La dependencia del Ibex frente a las economías emergentes es la más elevada entre las Bolsas europeas. Más de la mitad de los beneficios que presentan las empresas pertenecientes a este indicador bursátil selectivo los obtienen en economías latinoamericanas y otros mercados emergentes, básicamente en México y en Brasil, las dos mayores de la zona, ya que ambas representan alrededor del 65% del PIB latinoamericano. Alguna de las grandes empresas españolas tiene una dependencia mayoritaria de estos mercados o incluso de alguno de los países.

Las convulsiones cambiarias de estos últimos días se deben en lo inmediato a la fuerte depreciación argentina, pero los riesgos de contagio no son descartables, aunque hay una gran distancia entre la economía de este país y las de Brasil, muy dependiente de China, y la de México, estrechamente vinculada a Estados Unidos. Incluso en la etapa de mayor intensidad de la crisis económica reciente, la economía de Brasil logró una importante apreciación frente al dólar, de la que se beneficiaron algunas empresas españolas. La economía brasileña ya no crece como hace unos pocos años ni se beneficia de la fortaleza importadora de economías como la de China, pero tiene un sector exterior muy saneado y las inversiones extranjeras fluyen con bastante generosidad. También en México.

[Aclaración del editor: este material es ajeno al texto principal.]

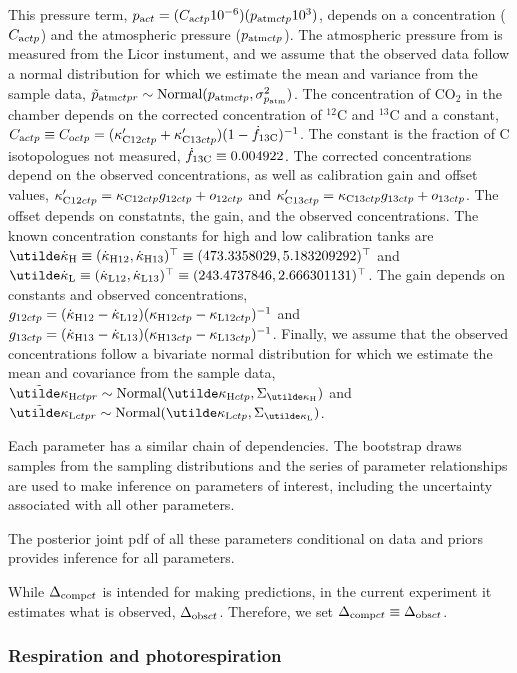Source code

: \documentclass[12pt]{article}
\begin{document}
This pressure term,
  $p_{\textrm{a}ct} = (C_{\textrm{a}ctp} 10^{-6})(p_{\textrm{atm}ctp} 10^3)$,
  depends on a concentration ($C_{\textrm{a}ctp}$) and the atmospheric pressure ($p_{\textrm{atm}ctp}$).
The atmospheric pressure from is measured from the Licor instument,
  and we assume that the observed data follow a normal distribution
  for which we estimate the mean and variance from the sample data,
    $\tilde{p}_{\textrm{atm}ctpr} \sim \textrm{Normal}(p_{\textrm{atm}ctp},\sigma_{p_{\textrm{atm}}}^2)$.
The concentration of CO$_2$ in the chamber depends on
  the corrected concentration of $^{12}$C and $^{13}$C and a constant,
  $C_{\textrm{a}ctp} \equiv C_{\textrm{o}ctp} = (\kappa_{\textrm{C}12ctp}^{\prime}+\kappa_{\textrm{C}13ctp}^{\prime})(1-\dot{f}_{\textrm{13C}})^{-1}$.
The constant is the fraction of C isotopologues not measured, $\dot{f}_{\textrm{13C}}\equiv 0.004922$.
The corrected concentrations depend on the observed concentrations,
  as well as calibration gain and offset values,
  $\kappa_{\textrm{C}12ctp}^{\prime} = \kappa_{\textrm{C}12ctp}g_{\textrm{12}ctp} + o_{\textrm{12}ctp}$ and
  $\kappa_{\textrm{C}13ctp}^{\prime} = \kappa_{\textrm{C}13ctp}g_{\textrm{13}ctp} + o_{\textrm{13}ctp}$.
The offset depends on constatnts, the gain, and the observed concentrations.
The known concentration constants for high and low calibration tanks are
  $\vdotkappaHtw
    \equiv (\sdotkappaHtw, \sdotkappaHth)^\transpose
    \equiv (473.3358029, 5.183209292)^\transpose      $ and
  $\vdotkappaLtw
    \equiv (\sdotkappaLtw, \sdotkappaLth)^\transpose
    \equiv (243.4737846, 2.666301131)^\transpose      $.
The gain depends on constants and observed concentrations,
  $g_{\textrm{12}ctp} = (\dot{\kappa}_{\textrm{H}12} - \dot{\kappa}_{\textrm{L}12})(\kappa_{\textrm{H}12ctp} - \kappa_{\textrm{L}12ctp})^{-1}$ and
  $g_{\textrm{13}ctp} = (\dot{\kappa}_{\textrm{H}13} - \dot{\kappa}_{\textrm{L}13})(\kappa_{\textrm{H}13ctp} - \kappa_{\textrm{L}13ctp})^{-1}$.
Finally, we assume that the observed concentrations follow a bivariate normal distribution
  for which we estimate the mean and covariance from the sample data,
  $\vdatakappaH \sim \Normal(\vkappaH,\vsigkappaH)$ and
  $\vdatakappaL \sim \Normal(\vkappaL,\vsigkappaL)$.

Each parameter has a similar chain of dependencies.
The bootstrap draws samples from the sampling distributions
  and the series of parameter relationships are used to make inference
  on parameters of interest, including the uncertainty associated with all other parameters.


The posterior joint pdf of all these parameters
  conditional on data and priors
  provides inference for all parameters.

While $\Delta_{\textrm{comp}ct}$ is intended for making predictions,
  in the current experiment it estimates what is observed,
  $\Delta_{\textrm{obs}ct}$.
Therefore, we set $\Delta_{\textrm{comp}ct}\equiv\Delta_{\textrm{obs}ct}$.

\subsubsection{Respiration and photorespiration}
\end{document}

Por lo tanto, el mundo emergente latinoamericano no está especialmente enfermo. La crisis de Argentina y su depreciación intensa ponen de relieve la especial situación de crisis en este país, en el que hay bastante presencia empresarial española, pero de cuantía cada vez menos relevante. La expropiación que ha sufrido Repsol con YPF y otros problemas similares han ido ahuyentando al inversor extranjero de este país. Además, su debilidad exportadora junto a la deplorable política energética, en un país que cuenta con abundantes recursos energéticos autóctonos, sitúan el caso argentino bastante al margen de la casuística del resto de las economías latinoamericanas. Su impacto en España ha sido posiblemente sobrevalorado.

La política monetaria de la Reserva Federal, que este miércoles podría anunciar un nuevo recorte de las inyecciones masivas de liquidez, dejando de comprar otros 10.000 millones de dólares mensuales de los 75.000 millones que adquiere en la actualidad cada mes tras el recorte decidido a mediados de diciembre, puede tener también un cierto impacto negativo en la estabilidad de las divisas del mundo emergente. Serían por lo tanto dos recortes que sumarían unos 20.000 millones de dólares de menor inyección de liquidez cada mes. En teoría, la menor disponibilidad de dinero en el mercado puede restringir la fluidez de las inversiones extranjeras hacia las economías emergentes, aunque el hecho de que la economía de Estados Unidos haya logrado acelerar su ritmo de crecimiento, con mayor potencial importador de mercancías del resto del mundo, pone el contrapeso a los posibles efectos negativos del cambio en la estrategia monetaria de la Fed.